Stored data entries

==================================================

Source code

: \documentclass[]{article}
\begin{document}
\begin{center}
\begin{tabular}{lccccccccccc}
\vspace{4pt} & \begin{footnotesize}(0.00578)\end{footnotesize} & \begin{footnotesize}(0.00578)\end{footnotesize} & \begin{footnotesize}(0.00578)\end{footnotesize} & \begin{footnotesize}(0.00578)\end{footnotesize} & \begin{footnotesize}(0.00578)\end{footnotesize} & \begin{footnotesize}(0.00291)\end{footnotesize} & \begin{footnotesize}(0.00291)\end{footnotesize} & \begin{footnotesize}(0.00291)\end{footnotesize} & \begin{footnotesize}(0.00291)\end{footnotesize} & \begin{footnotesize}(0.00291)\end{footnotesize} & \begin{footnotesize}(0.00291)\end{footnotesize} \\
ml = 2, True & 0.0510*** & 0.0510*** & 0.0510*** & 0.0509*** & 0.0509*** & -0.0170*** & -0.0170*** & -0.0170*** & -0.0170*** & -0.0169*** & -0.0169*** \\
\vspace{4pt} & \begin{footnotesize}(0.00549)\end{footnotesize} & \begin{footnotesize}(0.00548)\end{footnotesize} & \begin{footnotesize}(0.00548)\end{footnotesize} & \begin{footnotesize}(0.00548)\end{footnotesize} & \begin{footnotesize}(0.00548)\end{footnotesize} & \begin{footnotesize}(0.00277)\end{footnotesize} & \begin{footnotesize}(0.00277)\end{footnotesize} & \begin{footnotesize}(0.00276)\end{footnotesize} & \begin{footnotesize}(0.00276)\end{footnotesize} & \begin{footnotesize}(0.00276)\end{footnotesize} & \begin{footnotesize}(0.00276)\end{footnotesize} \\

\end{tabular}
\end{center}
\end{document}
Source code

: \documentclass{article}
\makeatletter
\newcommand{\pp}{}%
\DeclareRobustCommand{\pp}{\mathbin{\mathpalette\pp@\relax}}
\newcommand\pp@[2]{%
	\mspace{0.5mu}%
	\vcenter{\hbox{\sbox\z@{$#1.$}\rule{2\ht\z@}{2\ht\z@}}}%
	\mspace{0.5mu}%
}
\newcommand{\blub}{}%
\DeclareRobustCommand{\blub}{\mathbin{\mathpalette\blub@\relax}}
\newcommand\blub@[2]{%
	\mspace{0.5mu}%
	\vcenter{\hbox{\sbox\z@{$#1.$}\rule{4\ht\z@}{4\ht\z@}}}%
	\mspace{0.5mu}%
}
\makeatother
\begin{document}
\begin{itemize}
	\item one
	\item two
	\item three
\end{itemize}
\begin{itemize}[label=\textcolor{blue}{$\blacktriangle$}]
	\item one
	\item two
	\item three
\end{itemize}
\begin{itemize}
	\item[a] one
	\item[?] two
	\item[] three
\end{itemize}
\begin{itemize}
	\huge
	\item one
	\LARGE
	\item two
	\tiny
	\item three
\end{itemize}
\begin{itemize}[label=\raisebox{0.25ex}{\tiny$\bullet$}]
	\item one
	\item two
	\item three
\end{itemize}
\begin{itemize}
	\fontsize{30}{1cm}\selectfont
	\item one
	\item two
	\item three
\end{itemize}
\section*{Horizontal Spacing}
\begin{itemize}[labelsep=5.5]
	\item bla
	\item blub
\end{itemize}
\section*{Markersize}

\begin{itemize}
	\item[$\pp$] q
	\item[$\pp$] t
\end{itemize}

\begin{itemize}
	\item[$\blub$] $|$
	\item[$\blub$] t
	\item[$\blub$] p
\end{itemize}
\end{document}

==================================================

▶ _Aim of the exercise_: Within the entries, find all lines that contain "tiny" and copy each one.

▶ _Exercise response_:
	\tiny
\begin{itemize}[label=\raisebox{0.25ex}{\tiny$\bullet$}]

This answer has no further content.